--- START ---
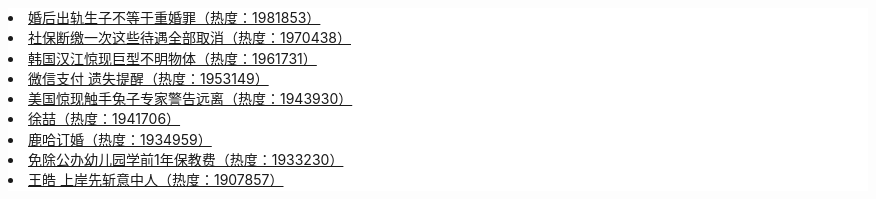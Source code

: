 <li>
<a href="https://s.weibo.com/weibo?q=%23%E5%A9%9A%E5%90%8E%E5%87%BA%E8%BD%A8%E7%94%9F%E5%AD%90%E4%B8%8D%E7%AD%89%E4%BA%8E%E9%87%8D%E5%A9%9A%E7%BD%AA%23" target="weibo">
婚后出轨生子不等于重婚罪（热度：1981853）
</a>
</li>

<li>
<a href="https://s.weibo.com/weibo?q=%23%E7%A4%BE%E4%BF%9D%E6%96%AD%E7%BC%B4%E4%B8%80%E6%AC%A1%E8%BF%99%E4%BA%9B%E5%BE%85%E9%81%87%E5%85%A8%E9%83%A8%E5%8F%96%E6%B6%88%23" target="weibo">
社保断缴一次这些待遇全部取消（热度：1970438）
</a>
</li>

<li>
<a href="https://s.weibo.com/weibo?q=%23%E9%9F%A9%E5%9B%BD%E6%B1%89%E6%B1%9F%E6%83%8A%E7%8E%B0%E5%B7%A8%E5%9E%8B%E4%B8%8D%E6%98%8E%E7%89%A9%E4%BD%93%23" target="weibo">
韩国汉江惊现巨型不明物体（热度：1961731）
</a>
</li>

<li>
<a href="https://s.weibo.com/weibo?q=%23%E5%BE%AE%E4%BF%A1%E6%94%AF%E4%BB%98%20%E9%81%97%E5%A4%B1%E6%8F%90%E9%86%92%23" target="weibo">
微信支付 遗失提醒（热度：1953149）
</a>
</li>

<li>
<a href="https://s.weibo.com/weibo?q=%23%E7%BE%8E%E5%9B%BD%E6%83%8A%E7%8E%B0%E8%A7%A6%E6%89%8B%E5%85%94%E5%AD%90%E4%B8%93%E5%AE%B6%E8%AD%A6%E5%91%8A%E8%BF%9C%E7%A6%BB%23" target="weibo">
美国惊现触手兔子专家警告远离（热度：1943930）
</a>
</li>

<li>
<a href="https://s.weibo.com/weibo?q=%23%E5%BE%90%E5%96%86%23" target="weibo">
徐喆（热度：1941706）
</a>
</li>

<li>
<a href="https://s.weibo.com/weibo?q=%23%E9%B9%BF%E5%93%88%E8%AE%A2%E5%A9%9A%23" target="weibo">
鹿哈订婚（热度：1934959）
</a>
</li>

<li>
<a href="https://s.weibo.com/weibo?q=%23%E5%85%8D%E9%99%A4%E5%85%AC%E5%8A%9E%E5%B9%BC%E5%84%BF%E5%9B%AD%E5%AD%A6%E5%89%8D1%E5%B9%B4%E4%BF%9D%E6%95%99%E8%B4%B9%23" target="weibo">
免除公办幼儿园学前1年保教费（热度：1933230）
</a>
</li>

<li>
<a href="https://s.weibo.com/weibo?q=%23%E7%8E%8B%E7%9A%93%20%E4%B8%8A%E5%B2%B8%E5%85%88%E6%96%A9%E6%84%8F%E4%B8%AD%E4%BA%BA%23" target="weibo">
王皓 上岸先斩意中人（热度：1907857）
</a>
</li>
--- END ---
What's needed is every line above, retyped exactly and free of pictures.

**ANSWER BOX**
Source code

: <li>
<a href="https://s.weibo.com/weibo?q=%23%E5%A9%9A%E5%90%8E%E5%87%BA%E8%BD%A8%E7%94%9F%E5%AD%90%E4%B8%8D%E7%AD%89%E4%BA%8E%E9%87%8D%E5%A9%9A%E7%BD%AA%23" target="weibo">
婚后出轨生子不等于重婚罪（热度：1981853）
</a>
</li>

<li>
<a href="https://s.weibo.com/weibo?q=%23%E7%A4%BE%E4%BF%9D%E6%96%AD%E7%BC%B4%E4%B8%80%E6%AC%A1%E8%BF%99%E4%BA%9B%E5%BE%85%E9%81%87%E5%85%A8%E9%83%A8%E5%8F%96%E6%B6%88%23" target="weibo">
社保断缴一次这些待遇全部取消（热度：1970438）
</a>
</li>

<li>
<a href="https://s.weibo.com/weibo?q=%23%E9%9F%A9%E5%9B%BD%E6%B1%89%E6%B1%9F%E6%83%8A%E7%8E%B0%E5%B7%A8%E5%9E%8B%E4%B8%8D%E6%98%8E%E7%89%A9%E4%BD%93%23" target="weibo">
韩国汉江惊现巨型不明物体（热度：1961731）
</a>
</li>

<li>
<a href="https://s.weibo.com/weibo?q=%23%E5%BE%AE%E4%BF%A1%E6%94%AF%E4%BB%98%20%E9%81%97%E5%A4%B1%E6%8F%90%E9%86%92%23" target="weibo">
微信支付 遗失提醒（热度：1953149）
</a>
</li>

<li>
<a href="https://s.weibo.com/weibo?q=%23%E7%BE%8E%E5%9B%BD%E6%83%8A%E7%8E%B0%E8%A7%A6%E6%89%8B%E5%85%94%E5%AD%90%E4%B8%93%E5%AE%B6%E8%AD%A6%E5%91%8A%E8%BF%9C%E7%A6%BB%23" target="weibo">
美国惊现触手兔子专家警告远离（热度：1943930）
</a>
</li>

<li>
<a href="https://s.weibo.com/weibo?q=%23%E5%BE%90%E5%96%86%23" target="weibo">
徐喆（热度：1941706）
</a>
</li>

<li>
<a href="https://s.weibo.com/weibo?q=%23%E9%B9%BF%E5%93%88%E8%AE%A2%E5%A9%9A%23" target="weibo">
鹿哈订婚（热度：1934959）
</a>
</li>

<li>
<a href="https://s.weibo.com/weibo?q=%23%E5%85%8D%E9%99%A4%E5%85%AC%E5%8A%9E%E5%B9%BC%E5%84%BF%E5%9B%AD%E5%AD%A6%E5%89%8D1%E5%B9%B4%E4%BF%9D%E6%95%99%E8%B4%B9%23" target="weibo">
免除公办幼儿园学前1年保教费（热度：1933230）
</a>
</li>

<li>
<a href="https://s.weibo.com/weibo?q=%23%E7%8E%8B%E7%9A%93%20%E4%B8%8A%E5%B2%B8%E5%85%88%E6%96%A9%E6%84%8F%E4%B8%AD%E4%BA%BA%23" target="weibo">
王皓 上岸先斩意中人（热度：1907857）
</a>
</li>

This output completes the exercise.